En esta ocasión, saco fuerzas del puro recuerdo, de cómo me sentí al entrar al Estadio de Anoeta, de los escalofríos al correr por el tartán con Tribó. La gente me aplaude, no queda nada.

Km. 42

“El dolor es temporal, el orgullo es para siempre”. Tan cerca del final, esta frase que repetimos tanto los runners, cobra por fin sentido. Ahora la entiendo, ahora la merezco. He sentido ESE dolor y voy a conservar ESE orgullo para siempre. Te he ganado.

Beso la medalla de mi abuela que llevo siempre encima. No paro de darle las gracias. Gracias, estés donde estés.

Km 42,195

Tras dar la vuelta al Estadio junto a Rafa y Nacho, la felicidad más absoluta me hace correr estúpidamente rápido. El dolor me recuerda con certeza que no voy a poder mantenerme de pie, me voy a caer. Freno un poco, encaramos la recta de meta. Todos los sentimientos de las últimas 3h33min afloran a la vez. Quedan 30m. Rafa me abraza. Nacho me abraza. Rompo a llorar como un niño. Como nunca se llora de adulto. Entramos en meta, no puedo parar de llorar, intento parar pero me voy a caer. Me sujeto a Nacho. Cojeo, me da igual, he llegado. He ganado. He ganado!

Km. 43

Ver a mi hija Lola y a mi mujer y abrazarme a ellas, me recuerda que corro para ser mejor persona. Para enseñarles que, corriendo, voy a ser mejor padre y marido, que sufriendo, les puedo enseñar la lección más importante de la vida: “Cuanto más das, más recibes”.

Gracias a todos.

Comentarios
  1. Nacho12 diciembre 2012 a las 7:00 pm

    Brutal!

  2. Raúl12 diciembre 2012 a las 9:30 am

    Si tuviera que hacer el comentario hablando, no podria hacerlo por el nudo de emoción que se me ha puesto en la garganta.
    Gracias Jorge por este relato ya que has conseguido devolver a mi memoria situaciones parecidas, que afortunadamente enseguida las archivas, pero que te das cuenta con el paso del tiempo, que son las que te forjan como atleta y por supuesto como persona.
    Y tu eres cada vez mejor atleta y por supuesto mejor persona.
    Un abrazo

  3. Jorge Villabona12 diciembre 2012 a las 7:04 pm

    Gracias Raúl, viniendo de ti, es el mejor halago que me puedo llevar.
    Fuerte abrazo

  4. Gema12 diciembre 2012 a las 6:24 pm

    Ha sido emocionante leer tu crónica y revivir tantos recuerdos. Cuanto siento no poder seguiros ya y compartir esas experiencias con vosotros. Por eso me encanta que me las cuentes…

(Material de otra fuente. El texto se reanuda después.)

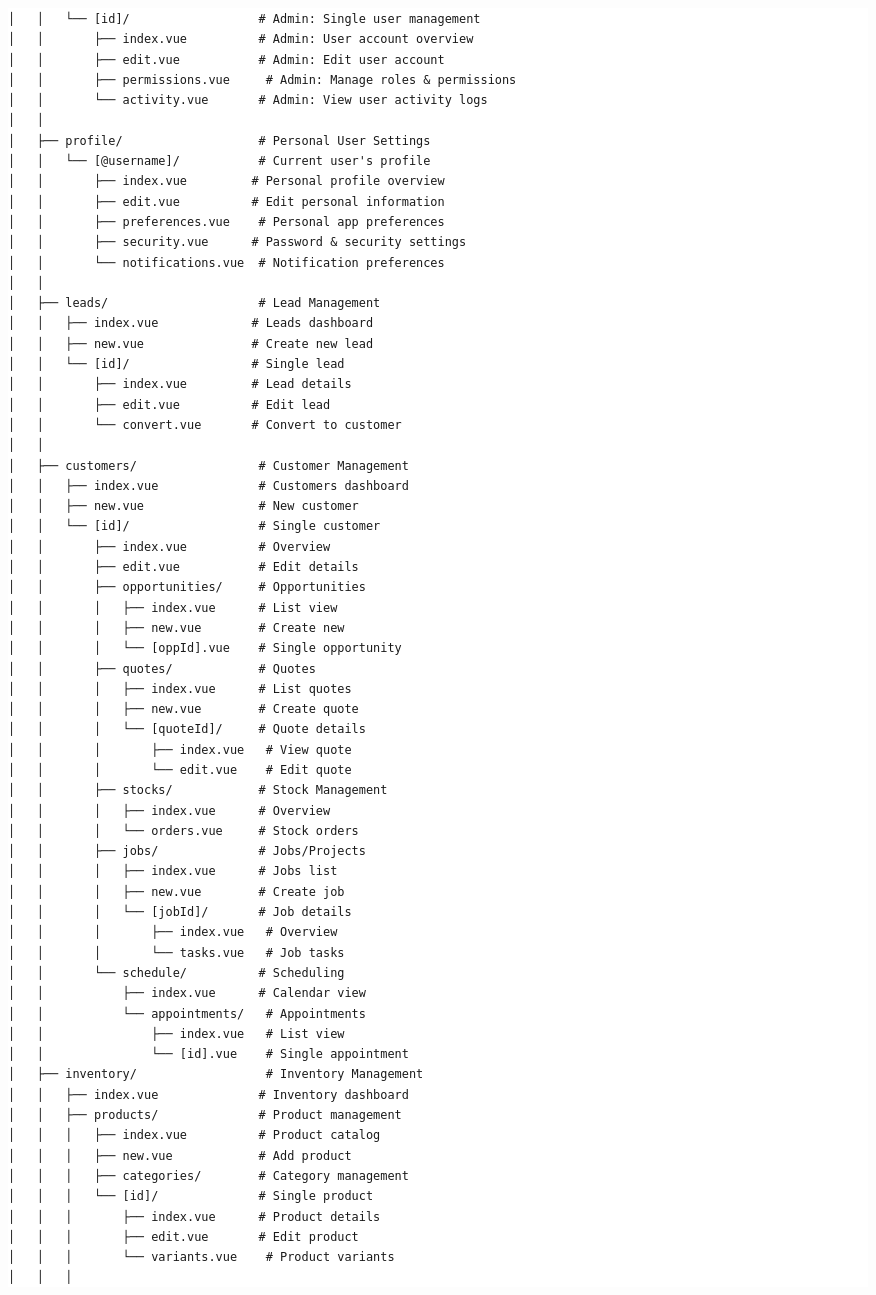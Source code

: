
 ```
│   │   └── [id]/                  # Admin: Single user management
│   │       ├── index.vue          # Admin: User account overview
│   │       ├── edit.vue           # Admin: Edit user account
│   │       ├── permissions.vue     # Admin: Manage roles & permissions
│   │       └── activity.vue       # Admin: View user activity logs
│   │
│   ├── profile/                   # Personal User Settings
│   │   └── [@username]/           # Current user's profile
│   │       ├── index.vue         # Personal profile overview
│   │       ├── edit.vue          # Edit personal information
│   │       ├── preferences.vue    # Personal app preferences
│   │       ├── security.vue      # Password & security settings
│   │       └── notifications.vue  # Notification preferences
│   │
│   ├── leads/                     # Lead Management
│   │   ├── index.vue             # Leads dashboard
│   │   ├── new.vue               # Create new lead
│   │   └── [id]/                 # Single lead
│   │       ├── index.vue         # Lead details
│   │       ├── edit.vue          # Edit lead
│   │       └── convert.vue       # Convert to customer
│   │
│   ├── customers/                 # Customer Management
│   │   ├── index.vue              # Customers dashboard
│   │   ├── new.vue                # New customer
│   │   └── [id]/                  # Single customer
│   │       ├── index.vue          # Overview
│   │       ├── edit.vue           # Edit details
│   │       ├── opportunities/     # Opportunities
│   │       │   ├── index.vue      # List view
│   │       │   ├── new.vue        # Create new
│   │       │   └── [oppId].vue    # Single opportunity
│   │       ├── quotes/            # Quotes
│   │       │   ├── index.vue      # List quotes
│   │       │   ├── new.vue        # Create quote
│   │       │   └── [quoteId]/     # Quote details
│   │       │       ├── index.vue   # View quote
│   │       │       └── edit.vue    # Edit quote
│   │       ├── stocks/            # Stock Management
│   │       │   ├── index.vue      # Overview
│   │       │   └── orders.vue     # Stock orders
│   │       ├── jobs/              # Jobs/Projects
│   │       │   ├── index.vue      # Jobs list
│   │       │   ├── new.vue        # Create job
│   │       │   └── [jobId]/       # Job details
│   │       │       ├── index.vue   # Overview
│   │       │       └── tasks.vue   # Job tasks
│   │       └── schedule/          # Scheduling
│   │           ├── index.vue      # Calendar view
│   │           └── appointments/   # Appointments
│   │               ├── index.vue   # List view
│   │               └── [id].vue    # Single appointment
│   ├── inventory/                  # Inventory Management
│   │   ├── index.vue              # Inventory dashboard
│   │   ├── products/              # Product management
│   │   │   ├── index.vue          # Product catalog
│   │   │   ├── new.vue            # Add product
│   │   │   ├── categories/        # Category management
│   │   │   └── [id]/              # Single product
│   │   │       ├── index.vue      # Product details
│   │   │       ├── edit.vue       # Edit product
│   │   │       └── variants.vue    # Product variants
│   │   │
```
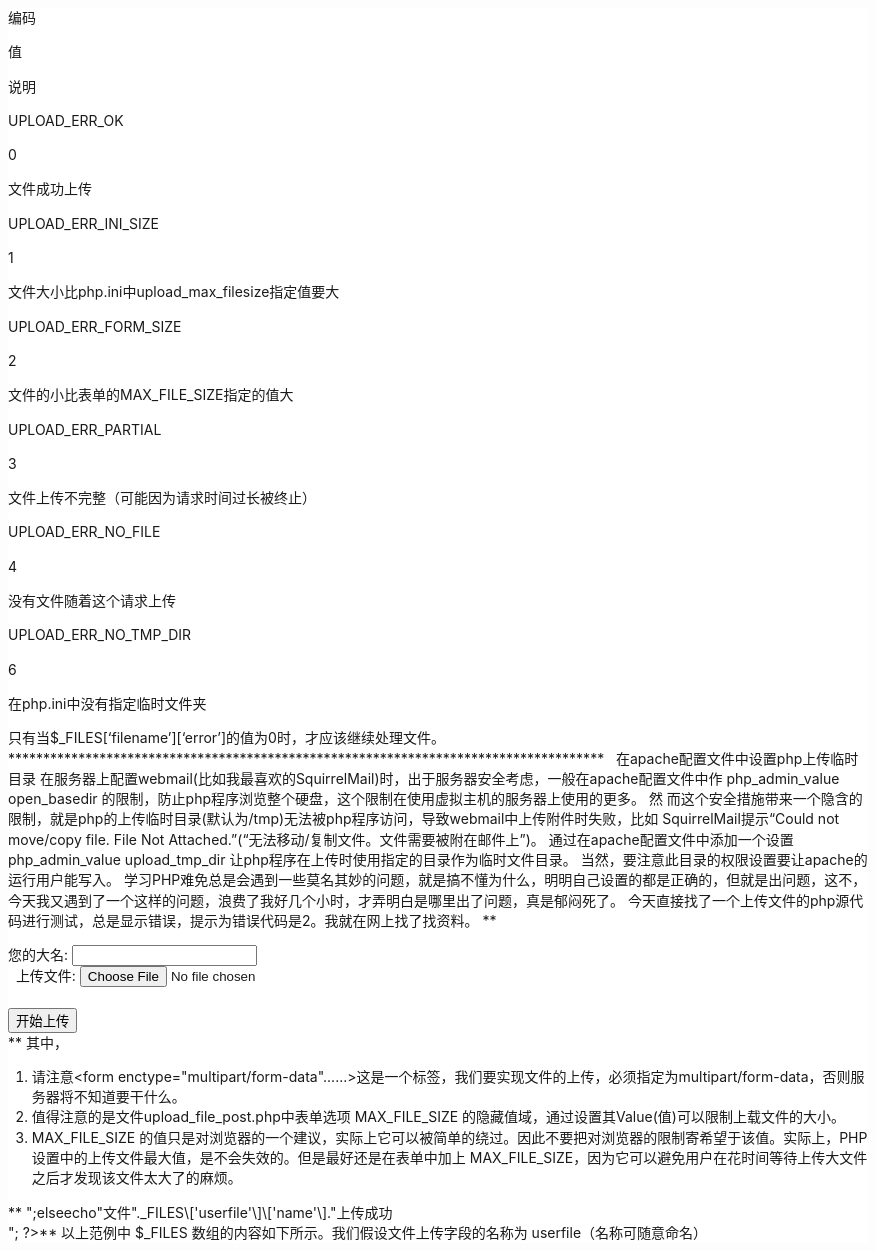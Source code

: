 编码

值

说明

UPLOAD\_ERR\_OK

0

文件成功上传

UPLOAD\_ERR\_INI_SIZE

1

文件大小比php.ini中upload\_max\_filesize指定值要大

UPLOAD\_ERR\_FORM_SIZE

2

文件的小比表单的MAX\_FILE\_SIZE指定的值大

UPLOAD\_ERR\_PARTIAL

3

文件上传不完整（可能因为请求时间过长被终止）

UPLOAD\_ERR\_NO_FILE

4

没有文件随着这个请求上传

UPLOAD\_ERR\_NO\_TMP\_DIR

6

在php.ini中没有指定临时文件夹

只有当$\_FILES\[‘filename’\]\[‘error’\]的值为0时，才应该继续处理文件。   *************************************************************************************   在apache配置文件中设置php上传临时目录 在服务器上配置webmail(比如我最喜欢的SquirrelMail)时，出于服务器安全考虑，一般在apache配置文件中作 php\_admin\_value open\_basedir <path to web root> 的限制，防止php程序浏览整个硬盘，这个限制在使用虚拟主机的服务器上使用的更多。 然 而这个安全措施带来一个隐含的限制，就是php的上传临时目录(默认为/tmp)无法被php程序访问，导致webmail中上传附件时失败，比如 SquirrelMail提示“Could not move/copy file. File Not Attached.”(“无法移动/复制文件。文件需要被附在邮件上”)。 通过在apache配置文件中添加一个设置 php\_admin\_value upload\_tmp\_dir <path to temp dir> 让php程序在上传时使用指定的目录作为临时文件目录。 当然，要注意此目录的权限设置要让apache的运行用户能写入。 学习PHP难免总是会遇到一些莫名其妙的问题，就是搞不懂为什么，明明自己设置的都是正确的，但就是出问题，这不，今天我又遇到了一个这样的问题，浪费了我好几个小时，才弄明白是哪里出了问题，真是郁闷死了。 今天直接找了一个上传文件的php源代码进行测试，总是显示错误，提示为错误代码是2。我就在网上找了找资料。 ** <form enctype="multipart/form-data" action="receive\_file\_post.php" method="post"> 您的大名: <input type=text name=user><br> <input type="hidden" name="MAX\_FILE\_SIZE" value="30000">   上传文件: <input name="userfile" type="file"><br><br> <input type="submit" value="开始上传"> </form>** 其中，

1.  请注意<form enctype="multipart/form-data"......>这是一个标签，我们要实现文件的上传，必须指定为multipart/form-data，否则服务器将不知道要干什么。
2.  值得注意的是文件upload\_file\_post.php中表单选项 MAX\_FILE\_SIZE 的隐藏值域，通过设置其Value(值)可以限制上载文件的大小。
3.  MAX\_FILE\_SIZE 的值只是对浏览器的一个建议，实际上它可以被简单的绕过。因此不要把对浏览器的限制寄希望于该值。实际上，PHP 设置中的上传文件最大值，是不会失效的。但是最好还是在表单中加上 MAX\_FILE\_SIZE，因为它可以避免用户在花时间等待上传大文件之后才发现该文件太大了的麻烦。

** <?php uploaddir=′./uploadfiles/′;if(!moveuploadedfile(\_FILES\['userfile'\]\['tmp\_name'\],uploaddir._FILES\['userfile'\]\['name'\])) echo "文件上传失败，错误信息：".FILES\[′userfile′\]\[′error′\]."<br>";elseecho"文件"._FILES\['userfile'\]\['name'\]."上传成功<br>"; ?>** 以上范例中 $_FILES 数组的内容如下所示。我们假设文件上传字段的名称为 userfile（名称可随意命名）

  5. Luis12 diciembre 2012 a las 9:41 am

    Como siempre Jorge, un fuera de serie. Por algo estás donde estás.

    Fuerte abrazo.

  6. JM Tribó3 marzo 2013 a las 6:07 am

    He cumplido mi promesa de leerlo antes de correr mi “último” maratón. Me he emocionado y he aprendido un montón. Me quedan apenas 80 minutos para empezar el maratón de mis 40 años. Gracias por ser tan buen amigo. Un abrazo!